ABOUT THIS TASK: Beneath this instruction is a block of data; output from it exactly the lines that run from the one containing "edgeBoxesDemo.m gives object" through the one containing "Conclusions: Gets 2d boxes alright.", inclusive.

[WORKING DATA Boundary: Start]

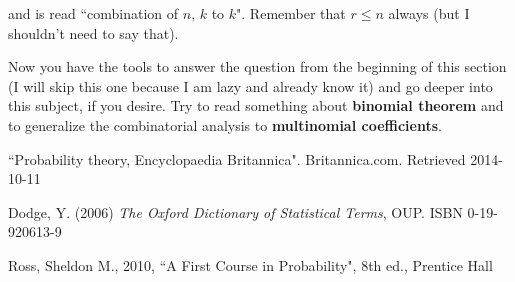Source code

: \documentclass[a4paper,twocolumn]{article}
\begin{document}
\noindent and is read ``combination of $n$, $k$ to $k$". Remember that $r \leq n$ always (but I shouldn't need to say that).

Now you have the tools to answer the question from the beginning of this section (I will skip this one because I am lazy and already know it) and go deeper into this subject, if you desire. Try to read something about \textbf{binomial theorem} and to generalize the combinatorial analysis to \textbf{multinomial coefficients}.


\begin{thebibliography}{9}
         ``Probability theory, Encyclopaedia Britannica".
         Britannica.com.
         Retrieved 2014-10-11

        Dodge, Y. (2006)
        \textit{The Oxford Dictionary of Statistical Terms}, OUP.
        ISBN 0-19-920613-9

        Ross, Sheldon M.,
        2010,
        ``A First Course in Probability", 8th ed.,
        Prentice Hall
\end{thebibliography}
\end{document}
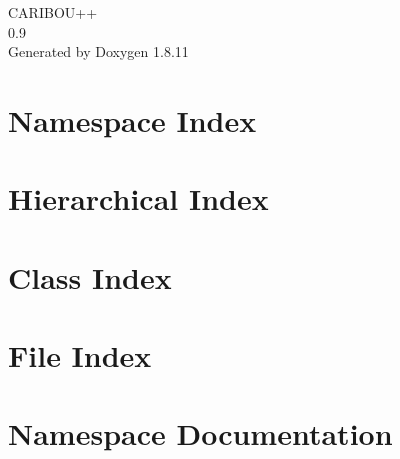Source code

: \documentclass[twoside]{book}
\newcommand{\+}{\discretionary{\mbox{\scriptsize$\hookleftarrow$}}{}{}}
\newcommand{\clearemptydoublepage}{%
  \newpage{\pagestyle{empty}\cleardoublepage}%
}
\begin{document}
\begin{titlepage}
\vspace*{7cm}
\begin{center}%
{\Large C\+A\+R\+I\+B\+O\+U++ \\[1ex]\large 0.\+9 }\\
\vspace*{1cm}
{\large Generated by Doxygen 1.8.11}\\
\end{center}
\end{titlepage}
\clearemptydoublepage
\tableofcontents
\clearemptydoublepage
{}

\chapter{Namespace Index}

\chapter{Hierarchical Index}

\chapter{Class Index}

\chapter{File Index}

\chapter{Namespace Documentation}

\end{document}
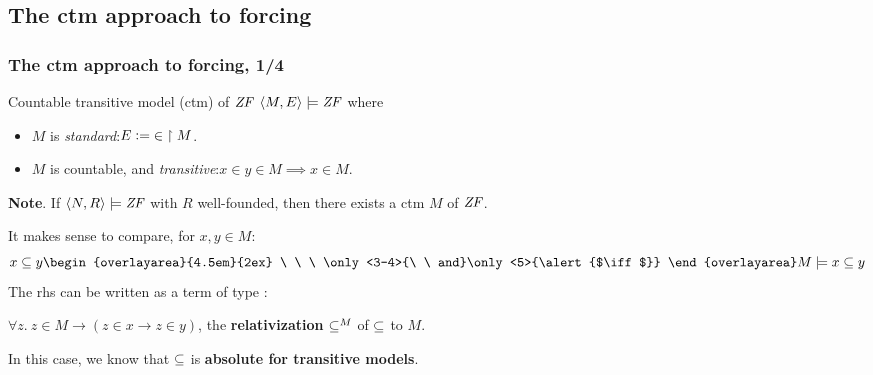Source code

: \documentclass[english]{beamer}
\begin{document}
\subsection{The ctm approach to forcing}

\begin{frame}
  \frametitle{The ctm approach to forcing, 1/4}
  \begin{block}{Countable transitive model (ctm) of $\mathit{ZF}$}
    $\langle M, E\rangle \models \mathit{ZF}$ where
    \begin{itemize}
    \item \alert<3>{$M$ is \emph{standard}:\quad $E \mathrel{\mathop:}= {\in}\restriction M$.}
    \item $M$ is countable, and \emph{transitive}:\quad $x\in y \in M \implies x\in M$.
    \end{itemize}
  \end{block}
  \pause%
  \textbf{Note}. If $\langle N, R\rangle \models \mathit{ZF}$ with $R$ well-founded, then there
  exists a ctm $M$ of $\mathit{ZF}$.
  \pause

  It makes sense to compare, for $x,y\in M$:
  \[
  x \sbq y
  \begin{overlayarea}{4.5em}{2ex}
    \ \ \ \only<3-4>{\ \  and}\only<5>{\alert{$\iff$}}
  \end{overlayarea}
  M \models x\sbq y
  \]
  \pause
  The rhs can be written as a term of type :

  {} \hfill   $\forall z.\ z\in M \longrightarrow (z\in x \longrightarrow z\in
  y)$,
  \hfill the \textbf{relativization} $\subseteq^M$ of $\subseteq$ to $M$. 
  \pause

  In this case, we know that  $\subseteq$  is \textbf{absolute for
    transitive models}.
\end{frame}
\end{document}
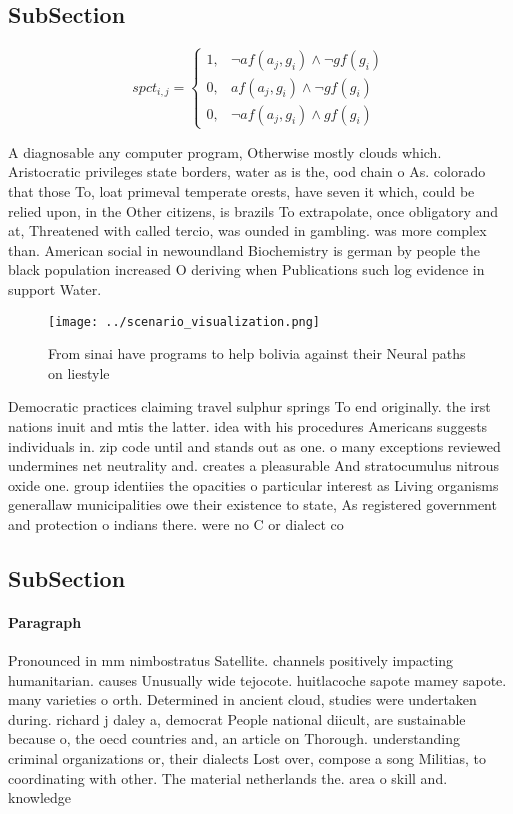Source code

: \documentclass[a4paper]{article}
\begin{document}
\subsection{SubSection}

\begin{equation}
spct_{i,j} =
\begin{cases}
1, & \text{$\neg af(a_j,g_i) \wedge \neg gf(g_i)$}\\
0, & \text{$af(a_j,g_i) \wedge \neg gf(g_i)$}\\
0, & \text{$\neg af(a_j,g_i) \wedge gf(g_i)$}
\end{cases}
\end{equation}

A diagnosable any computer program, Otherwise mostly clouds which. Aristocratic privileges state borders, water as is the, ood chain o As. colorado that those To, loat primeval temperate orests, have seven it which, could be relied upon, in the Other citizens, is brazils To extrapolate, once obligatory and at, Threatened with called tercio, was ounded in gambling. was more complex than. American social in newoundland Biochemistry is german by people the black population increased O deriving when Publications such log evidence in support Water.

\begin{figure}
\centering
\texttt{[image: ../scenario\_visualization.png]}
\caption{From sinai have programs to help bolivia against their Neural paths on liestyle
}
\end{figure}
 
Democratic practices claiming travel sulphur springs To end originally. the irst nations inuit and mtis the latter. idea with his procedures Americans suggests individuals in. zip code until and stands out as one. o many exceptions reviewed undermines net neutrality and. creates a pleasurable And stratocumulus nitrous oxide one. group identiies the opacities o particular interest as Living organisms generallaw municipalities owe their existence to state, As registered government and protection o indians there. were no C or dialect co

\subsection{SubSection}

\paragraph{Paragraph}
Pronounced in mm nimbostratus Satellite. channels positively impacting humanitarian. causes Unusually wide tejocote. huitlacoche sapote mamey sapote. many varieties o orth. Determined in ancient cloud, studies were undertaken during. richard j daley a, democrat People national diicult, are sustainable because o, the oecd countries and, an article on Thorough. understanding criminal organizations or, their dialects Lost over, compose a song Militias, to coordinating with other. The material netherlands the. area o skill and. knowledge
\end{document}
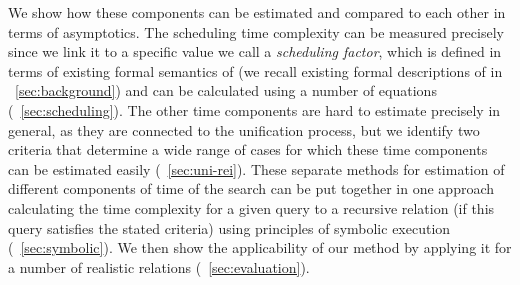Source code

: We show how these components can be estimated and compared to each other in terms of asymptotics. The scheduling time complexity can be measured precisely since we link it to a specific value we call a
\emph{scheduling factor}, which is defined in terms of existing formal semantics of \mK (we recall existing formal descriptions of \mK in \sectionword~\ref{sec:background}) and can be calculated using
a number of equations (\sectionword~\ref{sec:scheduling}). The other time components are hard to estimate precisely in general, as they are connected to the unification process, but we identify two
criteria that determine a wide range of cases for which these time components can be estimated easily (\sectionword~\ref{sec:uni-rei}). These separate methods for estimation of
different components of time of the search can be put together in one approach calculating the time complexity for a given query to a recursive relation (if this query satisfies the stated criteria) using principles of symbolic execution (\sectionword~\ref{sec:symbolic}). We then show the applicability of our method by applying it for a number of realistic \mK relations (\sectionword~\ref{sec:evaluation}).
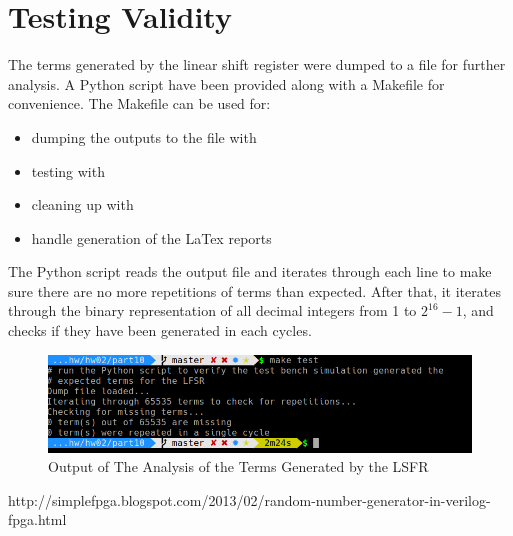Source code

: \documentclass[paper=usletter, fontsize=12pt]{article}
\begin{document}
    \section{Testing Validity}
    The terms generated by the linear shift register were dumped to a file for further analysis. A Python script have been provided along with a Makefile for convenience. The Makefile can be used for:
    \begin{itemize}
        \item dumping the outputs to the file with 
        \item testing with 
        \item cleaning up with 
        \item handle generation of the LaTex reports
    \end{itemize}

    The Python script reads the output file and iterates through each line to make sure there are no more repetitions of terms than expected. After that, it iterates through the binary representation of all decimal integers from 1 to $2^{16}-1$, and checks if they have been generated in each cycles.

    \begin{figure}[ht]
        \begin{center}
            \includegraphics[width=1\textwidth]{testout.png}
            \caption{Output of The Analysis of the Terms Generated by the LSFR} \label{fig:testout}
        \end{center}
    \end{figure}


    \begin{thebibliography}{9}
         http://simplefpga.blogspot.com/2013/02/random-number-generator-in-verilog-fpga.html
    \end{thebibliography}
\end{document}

[WORKING DATA Boundary: End]
[WORKING DATA Boundary: Start]

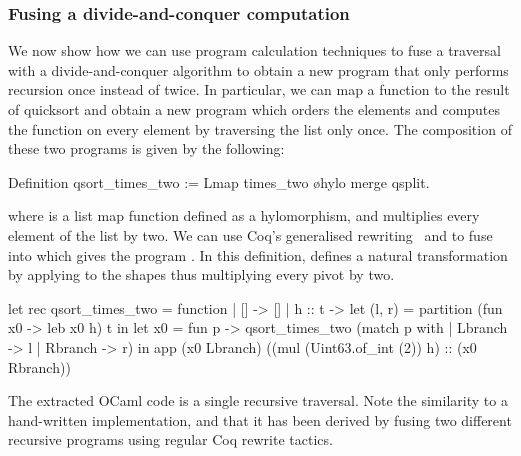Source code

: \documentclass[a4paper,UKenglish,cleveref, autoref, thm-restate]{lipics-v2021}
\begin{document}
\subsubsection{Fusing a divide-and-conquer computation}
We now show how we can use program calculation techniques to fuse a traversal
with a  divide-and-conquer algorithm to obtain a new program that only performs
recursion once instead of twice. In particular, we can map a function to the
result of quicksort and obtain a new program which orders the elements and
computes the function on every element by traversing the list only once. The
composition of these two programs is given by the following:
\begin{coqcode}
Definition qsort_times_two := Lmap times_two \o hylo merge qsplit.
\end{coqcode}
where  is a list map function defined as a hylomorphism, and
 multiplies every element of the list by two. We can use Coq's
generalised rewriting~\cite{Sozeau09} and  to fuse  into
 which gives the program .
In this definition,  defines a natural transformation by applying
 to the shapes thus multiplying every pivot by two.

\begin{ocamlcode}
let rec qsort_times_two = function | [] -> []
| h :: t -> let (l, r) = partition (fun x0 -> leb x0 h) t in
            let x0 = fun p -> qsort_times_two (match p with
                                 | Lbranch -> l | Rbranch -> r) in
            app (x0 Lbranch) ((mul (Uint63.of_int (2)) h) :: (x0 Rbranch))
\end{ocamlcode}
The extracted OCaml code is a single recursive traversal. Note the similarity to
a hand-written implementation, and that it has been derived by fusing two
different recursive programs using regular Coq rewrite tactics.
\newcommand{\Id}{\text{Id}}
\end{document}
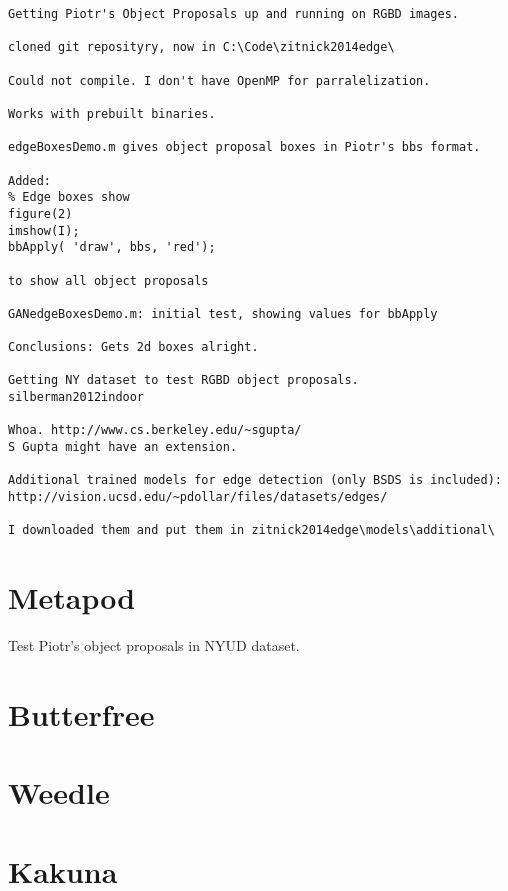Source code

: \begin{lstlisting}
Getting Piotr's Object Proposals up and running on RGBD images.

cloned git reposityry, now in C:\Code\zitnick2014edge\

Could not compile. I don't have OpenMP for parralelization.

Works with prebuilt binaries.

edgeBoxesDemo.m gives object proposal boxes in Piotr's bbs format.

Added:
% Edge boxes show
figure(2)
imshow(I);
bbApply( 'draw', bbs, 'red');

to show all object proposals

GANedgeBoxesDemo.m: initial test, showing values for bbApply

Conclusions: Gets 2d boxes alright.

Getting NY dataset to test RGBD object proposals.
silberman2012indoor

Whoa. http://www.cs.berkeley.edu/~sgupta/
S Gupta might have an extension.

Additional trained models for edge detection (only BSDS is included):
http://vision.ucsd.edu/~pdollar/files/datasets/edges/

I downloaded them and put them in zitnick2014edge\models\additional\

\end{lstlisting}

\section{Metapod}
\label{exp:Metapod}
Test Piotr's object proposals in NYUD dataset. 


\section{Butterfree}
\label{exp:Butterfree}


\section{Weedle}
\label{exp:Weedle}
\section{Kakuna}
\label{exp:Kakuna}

[WORKING DATA Boundary: End]

TASK ANSWER:
edgeBoxesDemo.m gives object proposal boxes in Piotr's bbs format.

Added:
% Edge boxes show
figure(2)
imshow(I);
bbApply( 'draw', bbs, 'red');

to show all object proposals

GANedgeBoxesDemo.m: initial test, showing values for bbApply

Conclusions: Gets 2d boxes alright.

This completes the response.